Elle m’a interrompu d’un claquement de doigts…
– Tu connais ce texte ?
– Pas du tout, non…
– Tu le situes à quelle époque ?
– Je sais pas, mais assez vieux quand même…
– Eh bien ça promet… Tu peux au moins me dire de quoi il s’agit ?
– D’une punition…
Elle a levé les yeux au ciel…
– D’une punition, oui… Laquelle ?
J’ai rougi, balbutié…
– Je… je crois… je crois bien… que c’est une fessée…
– Evidemment que c’est une fessée… Que veux-tu que ce soit d’autre ? Et sans doute que si tu en avais reçu plus souvent tu n’en serais pas là aujourd’hui… À devoir passer tes vacances à combler tes lacunes… Non, tu ne crois pas ? Eh bien réponds !
– Je sais pas…
– Eh bien moi, je sais ! Et je te conseille de te mettre sérieusement au travail, mon garçon… Très sérieusement…

2


Je me suis effectivement mis au travail… Avec la meilleure volonté du monde et la ferme intention de réussir à échapper à la pension… Seulement j’avais accumulé un tel retard que le résultat était loin de répondre à mes attentes… Et aux siennes… Elle fronçait les sourcils, pinçait les lèvres, poussait des soupirs accablés…
– T’es vraiment un flemmard-né, hein !
– Ah, mais non… Non… J’ai travaillé, je vous assure…
– Et menteur en plus… Un gamin… Un véritable gamin… Qui mériterait des paires de claque… Et, de temps à autre, une bonne fessée… Histoire de lui remettre les idées bien en place… Bon, mais tu sais pas ? On va en rester là… Ça sert à rien… Je perds mon temps… Alors rentre chez toi… J’irai trouver tes parents… Je leur expliquerai que c’est pas la peine… Que tu es une véritable loutre… Que ton cas est désespéré…
– Oh, non, s’il vous plaît, non… Je travaillerai… De toutes mes forces… Je vous en prie… Je vous en supplie… Ils vont me mettre en pension sinon…
– Tu serais pas le premier… Et ce serait quand même pas un drame…
– Oh, si, ce serait un drame, si ! Vous la connaissez pas leur pension… En Suisse elle est… Une vraie prison… Non… Et puis surtout…
– Et puis surtout ?
– Je pourrais plus la voir ma copine… Émilie… Qu’aux vacances… Et ça…
– Oui… Bon… Alors écoute-moi bien… Je veux bien te laisser une dernière chance…
– Oh, merci… Merci…
– On va, pour le moment, laisser tes parents en-dehors de tout ça… Par contre tu vas travailler… Et travailler vraiment… Pas faire semblant… Sinon je sévirai… C’est bien compris ? On est bien d’accord ?
On l’était… Oui… Oui…

Je suis rentré à la maison fou de joie : la terrifiante perspective de la pension s’était momentanément éloignée… Fou de joie et perplexe… Elle avait dit que, le cas échéant, elle sévirait… Elle entendait quoi par là ? Quand même pas que… Pas à mon âge… À presque vingt ans… Non… Évidemment non… C’était pas possible… Oui, mais alors si c’était pas ça c’était quoi ?.Ça pouvait être quoi ? Je voyais pas… Je voyais vraiment pas… N’importe comment il se poserait pas le problème… J’allais travailler… D’arrache-pied…

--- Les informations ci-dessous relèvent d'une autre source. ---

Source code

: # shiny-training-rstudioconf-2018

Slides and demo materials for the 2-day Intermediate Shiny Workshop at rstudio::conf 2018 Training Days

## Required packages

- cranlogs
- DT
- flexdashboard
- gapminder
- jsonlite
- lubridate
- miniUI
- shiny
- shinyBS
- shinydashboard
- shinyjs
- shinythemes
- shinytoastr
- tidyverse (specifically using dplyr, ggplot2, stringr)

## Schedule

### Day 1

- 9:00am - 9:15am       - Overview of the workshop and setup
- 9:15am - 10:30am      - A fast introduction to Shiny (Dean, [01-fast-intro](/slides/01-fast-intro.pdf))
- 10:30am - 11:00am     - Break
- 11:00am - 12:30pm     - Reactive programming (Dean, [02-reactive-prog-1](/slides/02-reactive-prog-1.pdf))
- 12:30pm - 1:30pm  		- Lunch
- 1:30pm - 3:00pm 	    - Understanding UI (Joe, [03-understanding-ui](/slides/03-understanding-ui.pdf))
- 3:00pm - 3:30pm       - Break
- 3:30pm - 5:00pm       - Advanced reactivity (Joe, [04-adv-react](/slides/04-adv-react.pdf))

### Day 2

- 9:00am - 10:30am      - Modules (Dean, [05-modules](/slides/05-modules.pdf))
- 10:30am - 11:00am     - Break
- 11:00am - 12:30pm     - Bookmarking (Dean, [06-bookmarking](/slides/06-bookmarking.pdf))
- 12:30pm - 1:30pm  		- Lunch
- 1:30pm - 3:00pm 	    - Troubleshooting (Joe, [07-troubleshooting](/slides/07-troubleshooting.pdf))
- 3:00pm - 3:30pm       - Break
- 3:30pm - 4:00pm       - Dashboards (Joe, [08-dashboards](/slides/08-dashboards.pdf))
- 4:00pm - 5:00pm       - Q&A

– Parce que t’appelles ça une dissertation ? Même un très médiocre élève de troisième aurait fait beaucoup mieux… Une fois de plus tu n’as rien fichu… C’est vraiment une habitude chez toi, hein… Bon… Mais tu sais ce qui t’attend… Une bonne fessée… T’étais prévenu…
– Je…
– Il n’y a pas de « je » ni de « mais » qui tienne… Viens ici ! Approche !
Elle a éloigné sa chaise de la table…
– Plus près ! Encore ! Allez ! Là… Et déculotte-toi !
Je lui ai lancé un regard implorant…
– Ah, on a passé un contrat tous les deux, hein ! Alors ou tu le respectes ou ça va être vite vu… Tu rentres chez toi et…
– Non ! Non !
– Eh bien allez alors ! Et tout t’enlèves… Tout…
Je l’ai fait… Je me suis exécuté… Tête basse… J’ai tout quitté… Tout abandonné… À même le tapis… Et j’ai attendu… Longtemps… Sans oser relever la tête… Une éternité… Sans oser la regarder…

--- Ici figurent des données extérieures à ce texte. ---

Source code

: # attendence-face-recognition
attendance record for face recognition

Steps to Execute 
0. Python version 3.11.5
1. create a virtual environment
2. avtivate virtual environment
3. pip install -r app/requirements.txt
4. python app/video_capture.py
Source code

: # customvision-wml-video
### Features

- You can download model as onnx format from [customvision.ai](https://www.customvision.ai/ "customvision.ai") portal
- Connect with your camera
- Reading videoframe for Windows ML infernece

Elle m’a brusquement saisi par le bras, sèchement fait basculer en travers de ses genoux où elle m’a solidement calé… J’ai crispé les fesses dans l’attente du premier coup… Qui n’est pas venu… Pas tout de suite…
– On va promettre de travailler correctement ?
– Oui…
– D’y consacrer tout sa volonté et toute son énergie ?
– Oui…
– De ne pas perdre son temps à des amusements sans consistance ?
– Oui…
– Parfait…
Et c’est tombé. Sonore. Dru. A grandes claques vigoureusement lancées. De plus en plus vigoureusement. De plus en plus vite. Ça a piqué. Ça a mordu. Ça a brûlé. Ça a fait crier. Battre des jambes dans tous les sens. Ça a continué. Ça a ralenti. Ça s’est arrêté…
– Là… Tu peux te rhabiller… Et maintenant au travail !

– Ah, ben voilà ! Voilà ! Voilà enfin un devoir digne de ce nom… C’est pas trop tôt… Mais c’est quand même malheureux, avoue, que, pour en arriver là, il ait fallu te punir comme un gamin de huit ans… À ton âge tu devrais quand même avoir assez de plomb dans la cervelle pour avoir conscience que c’est ton avenir que tu prépares et agir en conséquence… Mais non ! Tu préfères gaspiller ton temps à je ne sais quelles billevesées… Eh bien on saura à quoi s’en tenir dorénavant… On saura qu’avec toi la seule méthode qui soit efficace, c’est celle qui te fait rougir le derrière… Bon, mais allez ! Tu as ton livre ?

3


Je me rendais désormais tous les après-midis chez Mademoiselle Lancel… Elle en avait décidé ainsi…
– T’as accumulé un tel retard que ce ne sera vraiment pas de trop…
Je ne m’y rendais pas sans appréhension : j’avais beau m’être appliqué, avoir consacré un temps infini aux travaux qu’elle m’avait imposés, je redoutais qu’elle ne se montre néanmoins mécontente du résultat et qu’elle ne veuille m’imposer à nouveau cet humiliant châtiment… Mais non ! Elle paraissait satisfaite, me complimentait même parfois, ne me parlait en tout cas plus de quelque punition que ce soit…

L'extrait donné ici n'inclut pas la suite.